(Extracted data entries)
╔══

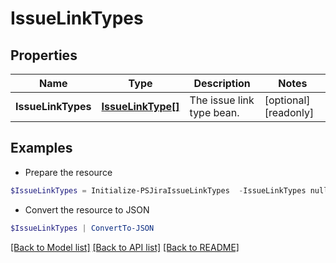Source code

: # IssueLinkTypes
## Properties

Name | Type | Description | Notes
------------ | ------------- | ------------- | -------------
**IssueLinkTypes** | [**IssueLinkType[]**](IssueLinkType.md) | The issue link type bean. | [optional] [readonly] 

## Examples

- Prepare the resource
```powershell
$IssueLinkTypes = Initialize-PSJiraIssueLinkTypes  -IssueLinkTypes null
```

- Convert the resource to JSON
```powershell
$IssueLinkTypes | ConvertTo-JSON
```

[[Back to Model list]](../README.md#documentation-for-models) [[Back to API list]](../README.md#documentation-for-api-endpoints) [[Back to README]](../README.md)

╚══

## TASK DETAILS
For this exercise, copy every line of the data that holds "IssueLinkTypes".

## RESPONSE BOX
: # IssueLinkTypes
**IssueLinkTypes** | [**IssueLinkType[]**](IssueLinkType.md) | The issue link type bean. | [optional] [readonly] 
$IssueLinkTypes = Initialize-PSJiraIssueLinkTypes  -IssueLinkTypes null
$IssueLinkTypes | ConvertTo-JSON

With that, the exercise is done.